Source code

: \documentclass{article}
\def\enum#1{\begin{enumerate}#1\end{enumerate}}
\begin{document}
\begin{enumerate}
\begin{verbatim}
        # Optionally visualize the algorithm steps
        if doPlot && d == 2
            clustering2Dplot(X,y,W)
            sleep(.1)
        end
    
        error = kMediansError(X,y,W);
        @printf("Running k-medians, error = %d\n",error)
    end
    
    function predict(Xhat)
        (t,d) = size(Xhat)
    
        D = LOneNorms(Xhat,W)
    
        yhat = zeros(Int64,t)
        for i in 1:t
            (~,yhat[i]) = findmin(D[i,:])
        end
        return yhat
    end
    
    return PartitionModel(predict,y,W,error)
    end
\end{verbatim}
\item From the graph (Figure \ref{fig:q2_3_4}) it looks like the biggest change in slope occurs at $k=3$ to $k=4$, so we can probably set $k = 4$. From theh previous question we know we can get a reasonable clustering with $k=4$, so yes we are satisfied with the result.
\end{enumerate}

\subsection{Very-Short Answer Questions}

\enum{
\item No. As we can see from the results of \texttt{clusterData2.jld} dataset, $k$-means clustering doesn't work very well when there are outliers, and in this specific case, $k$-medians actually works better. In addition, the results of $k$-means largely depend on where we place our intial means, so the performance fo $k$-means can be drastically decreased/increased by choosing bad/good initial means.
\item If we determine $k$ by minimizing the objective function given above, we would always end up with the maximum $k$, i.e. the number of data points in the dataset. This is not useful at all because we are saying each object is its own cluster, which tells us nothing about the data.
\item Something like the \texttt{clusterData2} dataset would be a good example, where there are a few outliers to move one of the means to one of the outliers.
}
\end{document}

········

What is expected
Give the whole listing again, character for character.

Finished exercise
Source code

: \documentclass{article}
\def\enum#1{\begin{enumerate}#1\end{enumerate}}
\begin{document}
\begin{enumerate}
\begin{verbatim}
        # Optionally visualize the algorithm steps
        if doPlot && d == 2
            clustering2Dplot(X,y,W)
            sleep(.1)
        end
    
        error = kMediansError(X,y,W);
        @printf("Running k-medians, error = %d\n",error)
    end
    
    function predict(Xhat)
        (t,d) = size(Xhat)
    
        D = LOneNorms(Xhat,W)
    
        yhat = zeros(Int64,t)
        for i in 1:t
            (~,yhat[i]) = findmin(D[i,:])
        end
        return yhat
    end
    
    return PartitionModel(predict,y,W,error)
    end
\end{verbatim}
\item From the graph (Figure \ref{fig:q2_3_4}) it looks like the biggest change in slope occurs at $k=3$ to $k=4$, so we can probably set $k = 4$. From theh previous question we know we can get a reasonable clustering with $k=4$, so yes we are satisfied with the result.
\end{enumerate}

\subsection{Very-Short Answer Questions}

\enum{
\item No. As we can see from the results of \texttt{clusterData2.jld} dataset, $k$-means clustering doesn't work very well when there are outliers, and in this specific case, $k$-medians actually works better. In addition, the results of $k$-means largely depend on where we place our intial means, so the performance fo $k$-means can be drastically decreased/increased by choosing bad/good initial means.
\item If we determine $k$ by minimizing the objective function given above, we would always end up with the maximum $k$, i.e. the number of data points in the dataset. This is not useful at all because we are saying each object is its own cluster, which tells us nothing about the data.
\item Something like the \texttt{clusterData2} dataset would be a good example, where there are a few outliers to move one of the means to one of the outliers.
}
\end{document}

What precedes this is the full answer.